Perhaps idiosyncratic to some is my focus in the previous post on the theoretical background to machine learning that derives predominantly from algorithmic information theory and, in particular, Solomonoff’s theory of induction. I do note that there are other theories that can be brought to bear, including Vapnik’s Structural Risk Minimization and Valiant’s PAC-learning theory. Moreover, perceptrons and vector quantization methods and so forth derive from completely separate principals that can then be cast into more fundamental problems in informational geometry and physics.
Artificial General Intelligence (AGI) is then perhaps the hard problem on the horizon that I disclaim as having had significant progress in the past twenty years of so. That is not to say that I am not an enthusiastic student of the topic and field, just that I don’t see risk levels from intelligent AIs rising to what we should consider a real threat. This topic of how to grade threats deserves deeper treatment, of course, and is at the heart of everything from so-called “nanny state” interventions in food and product safety to how to construct policy around global warming. Luckily–and unlike both those topics–killer AIs don’t threaten us at all quite yet.
But what about simply characterizing what AGIs might look like and how we can even tell when they arise? Mildly interesting is Simon Legg and Joel Veness’ idea of an Artificial Intelligence Quotient or AIQ that they expand on in An Approximation of the Universal Intelligence Measure. This measure is derived from, voilà, exactly the kind of algorithmic information theory (AIT) and compression arguments that I lead with in the slide deck. Is this the only theory around for AGI? Pretty much, but different perspectives tend to lead to slightly different focuses. For instance, there is little need to discuss AIT when dealing with Deep Learning Neural Networks. We just instead discuss statistical regularization and bottlenecking, which can be thought of as proxies for model compression.

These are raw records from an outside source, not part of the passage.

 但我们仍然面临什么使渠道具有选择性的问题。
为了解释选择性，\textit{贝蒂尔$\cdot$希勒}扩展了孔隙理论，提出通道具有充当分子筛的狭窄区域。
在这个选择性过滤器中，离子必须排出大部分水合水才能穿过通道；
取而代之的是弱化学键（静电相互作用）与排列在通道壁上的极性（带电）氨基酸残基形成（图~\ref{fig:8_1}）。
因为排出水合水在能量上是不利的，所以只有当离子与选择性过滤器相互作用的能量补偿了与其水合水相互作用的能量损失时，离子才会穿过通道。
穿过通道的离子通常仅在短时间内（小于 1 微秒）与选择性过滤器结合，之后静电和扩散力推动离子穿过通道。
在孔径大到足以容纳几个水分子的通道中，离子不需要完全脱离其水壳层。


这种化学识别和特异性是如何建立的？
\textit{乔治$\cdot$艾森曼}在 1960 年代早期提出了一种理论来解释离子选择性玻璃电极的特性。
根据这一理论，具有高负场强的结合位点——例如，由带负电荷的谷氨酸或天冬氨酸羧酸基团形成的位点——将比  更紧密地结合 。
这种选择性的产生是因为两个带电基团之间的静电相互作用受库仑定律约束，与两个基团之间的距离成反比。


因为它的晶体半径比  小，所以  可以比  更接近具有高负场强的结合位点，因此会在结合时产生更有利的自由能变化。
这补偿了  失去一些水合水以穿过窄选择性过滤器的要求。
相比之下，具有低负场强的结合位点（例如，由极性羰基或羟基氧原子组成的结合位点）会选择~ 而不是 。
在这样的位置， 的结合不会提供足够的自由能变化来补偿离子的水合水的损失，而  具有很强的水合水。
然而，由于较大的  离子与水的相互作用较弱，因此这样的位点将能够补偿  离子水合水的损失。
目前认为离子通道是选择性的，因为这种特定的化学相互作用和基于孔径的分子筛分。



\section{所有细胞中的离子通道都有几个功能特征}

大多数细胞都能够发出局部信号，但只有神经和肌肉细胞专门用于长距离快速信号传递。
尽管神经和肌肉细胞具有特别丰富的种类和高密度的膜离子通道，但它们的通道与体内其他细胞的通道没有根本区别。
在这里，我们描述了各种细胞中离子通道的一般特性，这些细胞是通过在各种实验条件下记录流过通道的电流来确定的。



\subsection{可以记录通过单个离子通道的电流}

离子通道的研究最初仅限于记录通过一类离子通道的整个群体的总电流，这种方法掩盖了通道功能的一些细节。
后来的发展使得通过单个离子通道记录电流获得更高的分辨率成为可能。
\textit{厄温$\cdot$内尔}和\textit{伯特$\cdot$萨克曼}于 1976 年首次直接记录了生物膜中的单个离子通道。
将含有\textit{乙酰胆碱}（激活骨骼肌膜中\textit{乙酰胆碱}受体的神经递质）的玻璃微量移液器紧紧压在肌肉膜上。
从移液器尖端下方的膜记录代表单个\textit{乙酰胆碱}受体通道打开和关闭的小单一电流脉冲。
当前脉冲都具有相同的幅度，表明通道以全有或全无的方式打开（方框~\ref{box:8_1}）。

So how can intelligent machines be characterized by something like AIQ? Well, the conclusion won’t be surprising. Intelligent machines are those machines that function well in terms of achieving goals over a highly varied collection of environments. This allows for tractable mathematical treatments insofar as the complexity of the landscapes can be characterized, but doesn’t really give us a good handle on what the particular machines might look like. They can still be neural networks or support vector machines, or maybe even something simpler, and through some selection and optimization process have the best performance over a complex topology of reward-driven goal states.
So still no reason to panic, but some interesting ideas that shed greater light on the still mysterious idea of intelligence and the human condition.
Donald Davidson argued that descriptive theories of semantics suffered from untenable complications that could, in turn, be solved by a holistic theory of meaning. Holism, in this sense, is due to the dependency of words and phrases as part of a complex linguistic interchange. He proposed “triangulation” as a solution, where we zero-in on a tentatively held belief about a word based on other beliefs about oneself, about others, and about the world we think we know.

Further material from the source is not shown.